SUPPLIED MATERIAL START

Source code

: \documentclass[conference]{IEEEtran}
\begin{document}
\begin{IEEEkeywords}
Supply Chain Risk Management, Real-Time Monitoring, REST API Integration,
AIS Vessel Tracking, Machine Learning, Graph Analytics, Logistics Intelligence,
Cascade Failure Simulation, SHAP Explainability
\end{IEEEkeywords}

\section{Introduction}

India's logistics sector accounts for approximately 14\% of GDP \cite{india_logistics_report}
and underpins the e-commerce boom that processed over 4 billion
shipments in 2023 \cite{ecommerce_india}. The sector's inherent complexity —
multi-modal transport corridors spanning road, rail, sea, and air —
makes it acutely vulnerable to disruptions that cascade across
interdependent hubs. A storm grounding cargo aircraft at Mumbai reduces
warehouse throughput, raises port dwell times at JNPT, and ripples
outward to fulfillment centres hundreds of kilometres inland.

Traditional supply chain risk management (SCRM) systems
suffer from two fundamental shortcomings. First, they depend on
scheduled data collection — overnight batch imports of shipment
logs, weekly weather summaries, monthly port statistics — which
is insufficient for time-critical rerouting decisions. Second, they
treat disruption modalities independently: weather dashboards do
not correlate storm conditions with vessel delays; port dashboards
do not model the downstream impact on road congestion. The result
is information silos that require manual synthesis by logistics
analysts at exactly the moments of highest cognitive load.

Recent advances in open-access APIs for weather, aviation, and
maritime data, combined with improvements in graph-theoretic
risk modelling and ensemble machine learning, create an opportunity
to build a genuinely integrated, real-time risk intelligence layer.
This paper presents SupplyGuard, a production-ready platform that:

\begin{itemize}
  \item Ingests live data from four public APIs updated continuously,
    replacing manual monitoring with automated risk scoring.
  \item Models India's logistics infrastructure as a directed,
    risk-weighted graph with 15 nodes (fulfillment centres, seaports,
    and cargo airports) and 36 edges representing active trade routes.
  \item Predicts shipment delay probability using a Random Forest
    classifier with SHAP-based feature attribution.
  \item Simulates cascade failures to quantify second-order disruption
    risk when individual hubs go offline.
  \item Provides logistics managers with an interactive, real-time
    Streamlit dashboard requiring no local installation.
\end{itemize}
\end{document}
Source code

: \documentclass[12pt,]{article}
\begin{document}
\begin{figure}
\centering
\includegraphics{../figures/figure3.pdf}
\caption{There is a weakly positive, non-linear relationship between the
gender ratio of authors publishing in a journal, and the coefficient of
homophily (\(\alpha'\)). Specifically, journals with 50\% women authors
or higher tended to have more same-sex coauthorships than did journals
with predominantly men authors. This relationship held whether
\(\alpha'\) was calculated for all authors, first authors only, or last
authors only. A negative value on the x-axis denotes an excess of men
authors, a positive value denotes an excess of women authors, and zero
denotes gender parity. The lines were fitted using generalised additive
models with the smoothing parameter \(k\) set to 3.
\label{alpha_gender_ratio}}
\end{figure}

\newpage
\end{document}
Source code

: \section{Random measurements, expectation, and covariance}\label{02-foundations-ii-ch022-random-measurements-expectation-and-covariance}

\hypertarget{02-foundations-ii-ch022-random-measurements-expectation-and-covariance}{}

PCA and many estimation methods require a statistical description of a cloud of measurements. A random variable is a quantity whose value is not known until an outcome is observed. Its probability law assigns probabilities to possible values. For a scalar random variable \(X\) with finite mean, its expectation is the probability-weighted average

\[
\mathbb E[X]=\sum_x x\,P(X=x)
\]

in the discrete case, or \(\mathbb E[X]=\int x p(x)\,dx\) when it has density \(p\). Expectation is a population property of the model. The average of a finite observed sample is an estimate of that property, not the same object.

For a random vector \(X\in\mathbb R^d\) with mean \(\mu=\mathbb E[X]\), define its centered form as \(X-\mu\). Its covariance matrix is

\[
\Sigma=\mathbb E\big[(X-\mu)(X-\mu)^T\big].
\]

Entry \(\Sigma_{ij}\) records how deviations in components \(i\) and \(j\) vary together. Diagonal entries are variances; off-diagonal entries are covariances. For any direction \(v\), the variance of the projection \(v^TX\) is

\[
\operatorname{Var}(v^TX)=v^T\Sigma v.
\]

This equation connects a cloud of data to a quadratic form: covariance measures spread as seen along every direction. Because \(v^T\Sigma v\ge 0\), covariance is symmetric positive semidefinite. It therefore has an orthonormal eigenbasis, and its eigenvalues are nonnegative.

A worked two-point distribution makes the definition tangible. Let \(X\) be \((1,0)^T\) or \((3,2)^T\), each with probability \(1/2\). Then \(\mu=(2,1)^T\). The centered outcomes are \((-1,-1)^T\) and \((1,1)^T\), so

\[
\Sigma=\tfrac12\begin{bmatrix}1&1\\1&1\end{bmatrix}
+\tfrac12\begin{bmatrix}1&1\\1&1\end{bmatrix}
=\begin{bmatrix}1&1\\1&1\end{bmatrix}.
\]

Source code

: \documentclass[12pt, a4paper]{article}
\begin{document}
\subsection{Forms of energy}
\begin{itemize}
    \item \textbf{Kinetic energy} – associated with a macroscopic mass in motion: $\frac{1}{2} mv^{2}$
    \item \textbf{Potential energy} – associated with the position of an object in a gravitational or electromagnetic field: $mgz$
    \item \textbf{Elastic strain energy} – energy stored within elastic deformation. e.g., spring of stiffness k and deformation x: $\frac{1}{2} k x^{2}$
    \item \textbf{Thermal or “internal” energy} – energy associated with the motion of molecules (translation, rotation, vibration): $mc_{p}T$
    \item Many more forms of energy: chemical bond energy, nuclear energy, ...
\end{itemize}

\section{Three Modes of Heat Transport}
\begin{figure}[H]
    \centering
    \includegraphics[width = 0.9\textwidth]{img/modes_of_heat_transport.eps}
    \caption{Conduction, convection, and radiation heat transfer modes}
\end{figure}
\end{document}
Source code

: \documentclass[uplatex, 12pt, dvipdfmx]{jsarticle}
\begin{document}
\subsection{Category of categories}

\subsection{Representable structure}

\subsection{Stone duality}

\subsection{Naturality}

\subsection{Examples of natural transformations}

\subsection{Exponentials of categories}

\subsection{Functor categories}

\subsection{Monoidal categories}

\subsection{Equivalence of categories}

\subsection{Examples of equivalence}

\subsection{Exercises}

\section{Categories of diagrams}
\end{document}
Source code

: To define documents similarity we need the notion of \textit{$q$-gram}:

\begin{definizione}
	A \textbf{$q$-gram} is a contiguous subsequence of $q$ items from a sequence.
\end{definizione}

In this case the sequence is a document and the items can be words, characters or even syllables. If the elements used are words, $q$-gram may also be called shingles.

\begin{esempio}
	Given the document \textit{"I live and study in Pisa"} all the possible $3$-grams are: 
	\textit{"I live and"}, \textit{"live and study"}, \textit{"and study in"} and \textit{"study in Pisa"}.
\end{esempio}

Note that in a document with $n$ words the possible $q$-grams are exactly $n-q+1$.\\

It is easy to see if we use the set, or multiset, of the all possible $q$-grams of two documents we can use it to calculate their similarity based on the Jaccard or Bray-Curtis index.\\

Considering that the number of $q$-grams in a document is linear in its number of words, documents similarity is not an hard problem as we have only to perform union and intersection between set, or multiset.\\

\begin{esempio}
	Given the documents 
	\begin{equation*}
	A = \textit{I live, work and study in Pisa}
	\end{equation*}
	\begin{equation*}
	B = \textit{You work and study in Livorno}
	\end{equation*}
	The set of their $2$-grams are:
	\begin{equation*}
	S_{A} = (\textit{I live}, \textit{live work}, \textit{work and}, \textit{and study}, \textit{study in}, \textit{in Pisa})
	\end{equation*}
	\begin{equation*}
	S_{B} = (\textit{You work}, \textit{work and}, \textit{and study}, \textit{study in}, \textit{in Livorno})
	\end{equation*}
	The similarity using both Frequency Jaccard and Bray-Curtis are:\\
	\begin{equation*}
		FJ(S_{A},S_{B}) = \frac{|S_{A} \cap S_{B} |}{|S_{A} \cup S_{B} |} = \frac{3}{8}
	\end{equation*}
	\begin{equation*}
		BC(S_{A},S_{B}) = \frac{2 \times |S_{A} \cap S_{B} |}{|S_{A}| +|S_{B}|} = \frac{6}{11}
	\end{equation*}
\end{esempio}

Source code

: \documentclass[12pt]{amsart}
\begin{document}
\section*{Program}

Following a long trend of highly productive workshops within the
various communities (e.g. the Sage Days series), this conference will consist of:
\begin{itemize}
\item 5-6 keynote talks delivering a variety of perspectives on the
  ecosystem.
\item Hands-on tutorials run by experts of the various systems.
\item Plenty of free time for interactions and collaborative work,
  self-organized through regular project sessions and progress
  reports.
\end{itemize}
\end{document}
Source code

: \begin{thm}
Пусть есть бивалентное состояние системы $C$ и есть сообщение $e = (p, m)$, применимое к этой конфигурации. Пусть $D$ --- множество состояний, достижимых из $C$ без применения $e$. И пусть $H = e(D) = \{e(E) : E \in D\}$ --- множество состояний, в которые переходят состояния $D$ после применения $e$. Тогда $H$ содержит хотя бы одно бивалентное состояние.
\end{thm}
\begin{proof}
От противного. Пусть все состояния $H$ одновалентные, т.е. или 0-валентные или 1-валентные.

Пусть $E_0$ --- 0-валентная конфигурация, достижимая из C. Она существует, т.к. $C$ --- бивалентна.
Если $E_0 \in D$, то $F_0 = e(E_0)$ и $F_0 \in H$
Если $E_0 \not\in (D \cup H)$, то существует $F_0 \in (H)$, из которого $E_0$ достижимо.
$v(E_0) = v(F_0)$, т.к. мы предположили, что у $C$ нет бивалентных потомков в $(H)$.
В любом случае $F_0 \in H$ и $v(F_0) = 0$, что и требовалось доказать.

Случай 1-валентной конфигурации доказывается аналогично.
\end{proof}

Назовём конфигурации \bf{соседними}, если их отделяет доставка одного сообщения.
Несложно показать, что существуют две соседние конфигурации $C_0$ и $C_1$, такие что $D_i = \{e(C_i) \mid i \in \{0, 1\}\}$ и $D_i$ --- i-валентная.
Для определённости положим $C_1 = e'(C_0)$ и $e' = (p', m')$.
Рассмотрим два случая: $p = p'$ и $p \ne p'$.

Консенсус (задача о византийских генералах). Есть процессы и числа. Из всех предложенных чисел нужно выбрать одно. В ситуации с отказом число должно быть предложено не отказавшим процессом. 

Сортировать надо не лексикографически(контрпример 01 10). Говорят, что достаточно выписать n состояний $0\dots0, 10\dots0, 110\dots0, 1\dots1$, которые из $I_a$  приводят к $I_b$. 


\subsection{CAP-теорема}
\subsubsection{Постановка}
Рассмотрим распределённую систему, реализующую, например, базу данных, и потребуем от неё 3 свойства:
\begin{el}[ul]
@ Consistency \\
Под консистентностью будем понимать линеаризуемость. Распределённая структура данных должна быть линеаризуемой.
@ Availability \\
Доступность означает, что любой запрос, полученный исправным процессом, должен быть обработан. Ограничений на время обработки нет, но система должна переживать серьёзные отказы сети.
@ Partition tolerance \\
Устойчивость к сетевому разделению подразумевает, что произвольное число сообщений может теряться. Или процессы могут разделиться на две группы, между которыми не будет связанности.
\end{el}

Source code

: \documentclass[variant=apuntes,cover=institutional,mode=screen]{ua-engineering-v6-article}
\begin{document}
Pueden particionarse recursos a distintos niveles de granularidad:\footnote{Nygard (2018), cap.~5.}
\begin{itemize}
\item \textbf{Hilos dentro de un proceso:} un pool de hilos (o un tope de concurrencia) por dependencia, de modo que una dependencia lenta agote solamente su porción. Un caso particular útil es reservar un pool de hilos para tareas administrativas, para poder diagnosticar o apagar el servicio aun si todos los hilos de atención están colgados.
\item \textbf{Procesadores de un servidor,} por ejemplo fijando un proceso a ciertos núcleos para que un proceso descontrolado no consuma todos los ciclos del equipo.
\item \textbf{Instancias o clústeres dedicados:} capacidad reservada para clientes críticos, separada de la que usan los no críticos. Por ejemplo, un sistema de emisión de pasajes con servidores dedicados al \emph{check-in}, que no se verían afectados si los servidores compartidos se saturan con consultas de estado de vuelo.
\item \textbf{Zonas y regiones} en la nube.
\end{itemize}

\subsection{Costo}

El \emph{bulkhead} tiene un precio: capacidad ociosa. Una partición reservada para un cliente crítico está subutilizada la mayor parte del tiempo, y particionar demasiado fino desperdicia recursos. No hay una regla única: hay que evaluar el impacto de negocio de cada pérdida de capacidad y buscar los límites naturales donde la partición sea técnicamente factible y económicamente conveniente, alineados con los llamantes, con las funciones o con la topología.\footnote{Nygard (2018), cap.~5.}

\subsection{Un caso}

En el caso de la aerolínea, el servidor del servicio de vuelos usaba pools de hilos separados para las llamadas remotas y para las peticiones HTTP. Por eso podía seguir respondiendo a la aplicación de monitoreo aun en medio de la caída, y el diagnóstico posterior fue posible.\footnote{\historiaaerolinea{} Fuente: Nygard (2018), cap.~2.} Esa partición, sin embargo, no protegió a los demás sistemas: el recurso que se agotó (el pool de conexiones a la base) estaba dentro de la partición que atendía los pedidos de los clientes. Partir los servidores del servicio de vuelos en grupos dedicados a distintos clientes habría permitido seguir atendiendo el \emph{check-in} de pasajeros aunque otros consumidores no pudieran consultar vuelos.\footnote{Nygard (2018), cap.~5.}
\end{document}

SUPPLIED MATERIAL END

■ TO DO: The required output is every line above from the one with "Partition tolerance \\" down to the one with "ciclos del equipo.", restated word for word, ends included.

■ SOLUTION:
@ Partition tolerance \\
Устойчивость к сетевому разделению подразумевает, что произвольное число сообщений может теряться. Или процессы могут разделиться на две группы, между которыми не будет связанности.
\end{el}

Source code

: \documentclass[variant=apuntes,cover=institutional,mode=screen]{ua-engineering-v6-article}
\begin{document}
Pueden particionarse recursos a distintos niveles de granularidad:\footnote{Nygard (2018), cap.~5.}
\begin{itemize}
\item \textbf{Hilos dentro de un proceso:} un pool de hilos (o un tope de concurrencia) por dependencia, de modo que una dependencia lenta agote solamente su porción. Un caso particular útil es reservar un pool de hilos para tareas administrativas, para poder diagnosticar o apagar el servicio aun si todos los hilos de atención están colgados.
\item \textbf{Procesadores de un servidor,} por ejemplo fijando un proceso a ciertos núcleos para que un proceso descontrolado no consuma todos los ciclos del equipo.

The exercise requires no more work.